No let up in NSW until rogues get the message


NSW police minister says heavy vehicle enforcement activities will not diminish until there is long-term cultural change in the industry

By Brad Gardner | March 14, 2013

New South Wales will continue to turn the screws on the trucking industry until there is a long-term cultural change in its approach to safety.

Police Minister Michael Gallacher says the results from Operation North Canuck, which ran from February 17 to 19, shows there are still some drivers and operators willing to put deadlines and profits ahead of safety.

Police and inspectors from the Roads and Maritime Services (RMS) targeted truck drivers on the Pacific, Newell and New England highways last month, issuing 171 infringements and 18 court attendance notices for a range of offences.

"We know the vast majority of truck drivers and transport operators are doing the right thing and putting safety first, but until long-term cultural change can be effected, police and Roads and Maritime Services will continue to keep up with their compliance and enforcement activities," Gallacher says.

During Operation Canuck, officers checked the electronic control modules of 304 trucks and found that one truck was modified so that it could travel up to 150km/h.

Police last week detected a B-double in Tarcutta travelling 129km/h in a 100km/h zone. Police allege the speed limiter had been tampered with.

The 49-year-old driver was issued with a traffic infringement notice for speeding and his vehicle was defected.
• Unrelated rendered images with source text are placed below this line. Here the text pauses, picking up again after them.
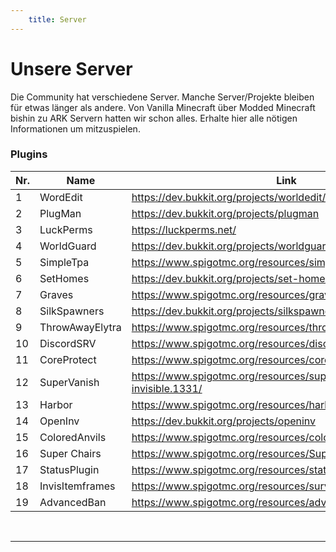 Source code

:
 ```yaml
---
    title: Server
---
```


# Unsere Server

Die Community hat verschiedene Server. Manche Server/Projekte bleiben für etwas länger als andere.
Von Vanilla Minecraft über Modded Minecraft bishin zu ARK Servern hatten wir schon alles. Erhalte hier alle nötigen Informationen um mitzuspielen.

<server-profile
    class="orange"
    title="Kahlifar Minecraft"
    description="Der Server ist ein Open-World Survival Server, welcher immer auf der neuesten Version läuft.
    Es gibt viele Plugins die das Spielerlebnis verändern. So gibt es zum Beispiel ein Elytra Plugin, ein TPA Plugin und noch viele mehr.
    Lade gerne deine Freunde ein und spiele mit ihnen.<br>
    Neugierig?
    Jetzt fehlst nur noch du!"
    prerequisites="Um auf dem Server mitzuspielen musst du dem [Discord](http://dc.kahlifar.de) gejoint sein.
    Benutze dann den `/bewerbung minecraft` Command und fülle die Felder aus. Sobald wir deine Bewerbung angeschaut haben und dich bestätigt haben, wirst du gewhitelisted.
    ! *Beachte das du deinen Minecraftnamen richtig angibst.*"
    game-image="minecraft.png"
    game-name="Minecraft Java"
    game-version="1.19.2">
</server-profile>

### Plugins

<div class="table--scrollable">
    <div class="table__content">
        <table>
            <thead>
                <tr>
                    <th>Nr.</th>
                    <th>Name</th>
                    <th>Link</th>
                    <th>Status</th>
                </tr>
            </thead>
            <tbody>
                <tr>
                    <td>1</td>
                    <td>WordEdit</td>
                    <td><a href="https://dev.bukkit.org/projects/worldedit/files/3836896">https://dev.bukkit.org/projects/worldedit/files/3836896</a></td>
                    <td>installiert</td>
                </tr>
                <tr>
                    <td>2</td>
                    <td>PlugMan</td>
                    <td><a href="https://dev.bukkit.org/projects/plugman">https://dev.bukkit.org/projects/plugman</a></td>
                    <td>installiert</td>
                </tr>
                <tr>
                    <td>3</td>
                    <td>LuckPerms</td>
                    <td><a href="https://luckperms.net/">https://luckperms.net/</a></td>
                    <td>installiert</td>
                </tr>
                <tr>
                    <td>4</td>
                    <td>WorldGuard</td>
                    <td><a href="https://dev.bukkit.org/projects/worldguard">https://dev.bukkit.org/projects/worldguard</a></td>
                    <td>installiert</td>
                </tr>
                <tr>
                    <td>5</td>
                    <td>SimpleTpa</td>
                    <td><a href="https://www.spigotmc.org/resources/simple-tpa.64270/">https://www.spigotmc.org/resources/simple-tpa.64270/</a></td>
                    <td>installiert</td>
                </tr>
                <tr>
                    <td>6</td>
                    <td>SetHomes</td>
                    <td><a href="https://dev.bukkit.org/projects/set-homes">https://dev.bukkit.org/projects/set-homes</a></td>
                    <td>installiert</td>
                </tr>
                <tr>
                    <td>7</td>
                    <td>Graves</td>
                    <td><a href="https://www.spigotmc.org/resources/graves.74208/">https://www.spigotmc.org/resources/graves.74208/</a></td>
                    <td>installiert</td>
                </tr>
                <tr>
                    <td>8</td>
                    <td>SilkSpawners</td>
                    <td><a href="https://dev.bukkit.org/projects/silkspawners">https://dev.bukkit.org/projects/silkspawners</a></td>
                    <td>installiert</td>
                </tr>
                <tr>
                    <td>9</td>
                    <td>ThrowAwayElytra</td>
                    <td><a href="https://www.spigotmc.org/resources/throw-away-elytra.84645/">https://www.spigotmc.org/resources/throw-away-elytra.84645/</a></td>
                    <td>installiert</td>
                </tr>
                <tr>
                    <td>10</td>
                    <td>DiscordSRV</td>
                    <td><a href="https://www.spigotmc.org/resources/discordsrv.18494/">https://www.spigotmc.org/resources/discordsrv.18494/</a></td>
                    <td>installiert</td>
                </tr>
                <tr>
                    <td>11</td>
                    <td>CoreProtect</td>
                    <td><a href="https://www.spigotmc.org/resources/coreprotect.8631/">https://www.spigotmc.org/resources/coreprotect.8631/</a></td>
                    <td>installiert</td>
                </tr>
                <tr>
                    <td>12</td>
                    <td>SuperVanish</td>
                    <td><a href="https://www.spigotmc.org/resources/supervanish-be-invisible.1331/">https://www.spigotmc.org/resources/supervanish-be-invisible.1331/</a></td>
                    <td>installiert</td>
                </tr>
                <tr>
                    <td>13</td>
                    <td>Harbor</td>
                    <td><a href="https://www.spigotmc.org/resources/harbor-a-sleep-enhancement-plugin.60088">https://www.spigotmc.org/resources/harbor/</a></td>
                    <td>installiert</td>
                </tr>
                <tr>
                    <td>14</td>
                    <td>OpenInv</td>
                    <td><a href="https://dev.bukkit.org/projects/openinv">https://dev.bukkit.org/projects/openinv</a></td>
                    <td>installiert</td>
                </tr>
                <tr>
                    <td>15</td>
                    <td>ColoredAnvils</td>
                    <td><a href="https://www.spigotmc.org/resources/coloredanvils.2216/">https://www.spigotmc.org/resources/coloredanvils.2216/</a></td>
                    <td>installiert</td>
                </tr>
                <tr>
                    <td>16</td>
                    <td>Super Chairs</td>
                    <td><a href="https://www.spigotmc.org/resources/%E3%80%90super-chairs%E3%80%91-sitting-without-mods-1-13-1-19-x.75205/">https://www.spigotmc.org/resources/SuperChairs</a></td>
                    <td>installiert</td>
                </tr>
                <tr>
                    <td>17</td>
                    <td>StatusPlugin</td>
                    <td><a href="https://www.spigotmc.org/resources/statusplugin.103156/">https://www.spigotmc.org/resources/statusplugin.103156/</a></td>
                    <td>installiert</td>
                </tr>
                <tr>
                    <td>18</td>
                    <td>InvisItemframes</td>
                    <td><a href="https://www.spigotmc.org/resources/survivalinvisiframes.80692/">https://www.spigotmc.org/resources/survivalinvisiframes.80692/</a></td>
                    <td>installiert</td>
                </tr>
                <tr>
                    <td>19</td>
                    <td>AdvancedBan</td>
                    <td><a href="https://www.spigotmc.org/resources/advancedban.8695/">https://www.spigotmc.org/resources/advancedban.8695/</a></td>
                    <td>installiert</td>
                </tr>
            </tbody>
        </table>
    </div>
</div>

<br>
<hr>

<server-profile
    class="light-blue"
    title="Community Discord"
    description="Über den Discord dreht sich alles. Hier hast du Platz um mit Freunden zu reden und neue Freunde zu finden.
    In den Text-Channel findest immer einen Platz zum reden oder über lustige Memes zu lachen.
    <br>
    Auf dem Discord Server findest du immer einen Mitspieler zum spielen. Von Minecraft über VALORANT hin zu Pummel Party ist alles dabei.
    Lade gerne deine Freunde ein damit wir noch mehr Member werden.
    <br>
    **Joine über** [diesen Link](http://dc.kahlifar.de)."
    prerequisites="Die Vorraussetzungen halten sich in Grenzen.
    Du brauchst einen Discord Account welcher mindestens 5min alt ist.
    Auf dem Server findest du weitere Infos."
    game-image="discord.png"
    game-name="Discord"
    game-version="">
</server-profile> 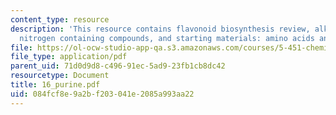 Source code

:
 ```yaml
---
content_type: resource
description: 'This resource contains flavonoid biosynthesis review, alkaloid biosynthesis:
  nitrogen containing compounds, and starting materials: amino acids and nucleic acids.'
file: https://ol-ocw-studio-app-qa.s3.amazonaws.com/courses/5-451-chemistry-of-biomolecules-i-fall-2005/084fcf8e9a2bf203041e2085a993aa22_16_purine.pdf
file_type: application/pdf
parent_uid: 71d0d9d8-c496-91ec-5ad9-23fb1cb8dc42
resourcetype: Document
title: 16_purine.pdf
uid: 084fcf8e-9a2b-f203-041e-2085a993aa22
---
```

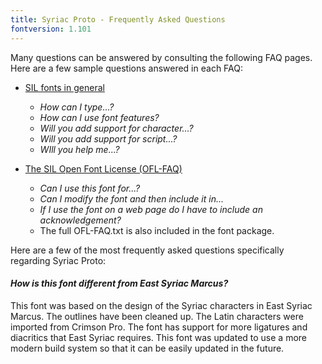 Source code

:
 ```yaml
---
title: Syriac Proto - Frequently Asked Questions
fontversion: 1.101
---
```


Many questions can be answered by consulting the following FAQ pages. Here are a few sample questions answered in each FAQ:

- [SIL fonts in general](https://software.sil.org/fonts/faq)
    - *How can I type...?*
    - *How can I use font features?*
    - *Will you add support for character...?*
    - *Will you add support for script...?*
    - *WIll you help me...?*

- [The SIL Open Font License (OFL-FAQ)](https://openfontlicense.org/ofl-faq/)
    - *Can I use this font for...?*
    - *Can I modify the font and then include it in...*
    - *If I use the font on a web page do I have to include an acknowledgement?*
    - The full OFL-FAQ.txt is also included in the font package.

Here are a few of the most frequently asked questions specifically regarding Syriac Proto:

#### *How is this font different from East Syriac Marcus?*

This font was based on the design of the Syriac characters in East Syriac Marcus. The outlines have been cleaned up. The Latin characters were imported from Crimson Pro. The font has support for more ligatures and diacritics that East Syriac requires. This font was updated to use a more modern build system so that it can be easily updated in the future.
Authorities have made gains in improving heavy vehicle compliance since beginning a series of compliance operations in last year, with the rate of trucks caught travelling at more than 105km/h falling by 79 percent.

RMS General Manager of Compliance and Enforcement Paul Endycott says says the department wants to begin homing in on the minority of truck drivers and operators continuing to ignore traffic laws.

"We don’t want to see you if you’re doing the right thing. I don’t want my inspectors on the side of the road stopping you and delaying you. We want you to get on with it," Endycott says.